──────── Task material ────────

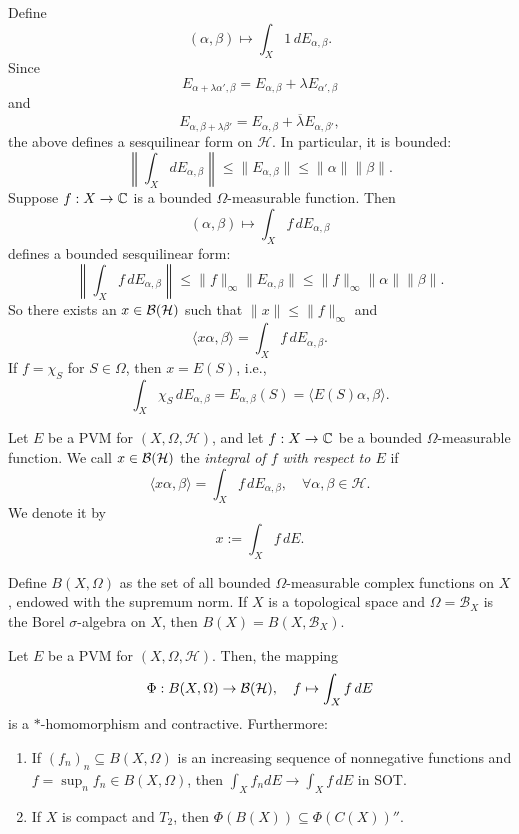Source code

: Define  
$$(\alpha, \beta) \mapsto \int_X 1 \, dE_{\alpha, \beta}.$$  
Since  
$$E_{\alpha + \lambda \alpha', \beta} = E_{\alpha, \beta} + \lambda E_{\alpha', \beta}$$
and  
$$E_{\alpha, \beta + \lambda \beta'} = E_{\alpha, \beta} + \overline{\lambda} E_{\alpha, \beta'},$$
the above defines a sesquilinear form on $\mathcal{H}$. In particular, it is bounded:  
$$\left\| \int_X dE_{\alpha, \beta} \right\| \leq \| E_{\alpha, \beta}\| \leq \|\alpha\| \|\beta\|.$$  
Suppose $f: X \to \mathbb {C}$ is a bounded $\Omega$-measurable function. Then  
$$(\alpha, \beta) \mapsto \int_X f \, dE_{\alpha, \beta}$$
defines a bounded sesquilinear form:  
$$\left\| \int_X f\, dE_{\alpha, \beta} \right\| \leq \|f\|_{\infty} \| E_{\alpha, \beta}\| \leq \|f\|_{\infty} \|\alpha\| \|\beta\|.$$  
So there exists an $x \in \operatorname{\mathcal{B} (\mathcal{H})}$ such that $\| x\| \leq \| f\|_\infty$ and  
$$\langle x \alpha, \beta \rangle = \int_X f\, dE_{\alpha, \beta}.$$  
If $f = \chi_S$ for $S \in \Omega$, then $x = E(S)$, i.e.,  
$$\int_X \chi_S\, dE_{\alpha, \beta} = E_{\alpha, \beta} (S) = \langle E(S) \alpha, \beta \rangle.$$

\begin{definition}  
  Let $E$ be a PVM for $(X, \Omega, \mathcal{H})$, and let $f: X \to \mathbb {C}$ be a bounded $\Omega$-measurable function.  
  We call $x \in \operatorname{\mathcal{B} (\mathcal{H})}$ the \emph{integral of $f$ with respect to $E$} if  
  $$\langle x\alpha, \beta \rangle = \int_X f\, dE_{\alpha, \beta},\quad \forall \alpha, \beta \in \mathcal{H}.$$  
  We denote it by  
  $$  x := \int_X f\, dE.$$  
\end{definition}  

\begin{remark}  
  Define $B(X, \Omega)$ as the set of all bounded $\Omega$-measurable complex functions on $X$, endowed with the supremum norm.  
  If $X$ is a topological space and $\Omega = \mathcal{B}_X$ is the Borel $\sigma$-algebra on $X$,  
  then $B(X) = B(X, \mathcal{B}_X)$.  
\end{remark}  

\begin{proposition}\label{prop:6.1}
  Let $E$ be a PVM for $(X, \Omega, \mathcal{H})$. Then, the mapping  
  $$\Phi: B(X, \Omega) \to \operatorname{\mathcal{B} (\mathcal{H})},\quad f \mapsto \int_X f\, dE$$
  is a $*$-homomorphism and contractive. Furthermore:  
  \begin{enumerate}  
    \item If $(f_n)_n \subseteq B (X, \Omega)$ is an increasing sequence of nonnegative functions  
    and $f = \sup_n f_n \in B (X, \Omega)$, then $\int_X f_n dE \to \int_X f\, dE$ in SOT.  
    \item If $X$ is compact and $T_2$, then $\Phi (B (X)) \subseteq \Phi (C(X))''$.  
  \end{enumerate}  
\end{proposition}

────────

_Task statement_
Which lines above hold the string "sesquilinear"? Copy every one of them.

_Answer area_
the above defines a sesquilinear form on $\mathcal{H}$. In particular, it is bounded:  
defines a bounded sesquilinear form:  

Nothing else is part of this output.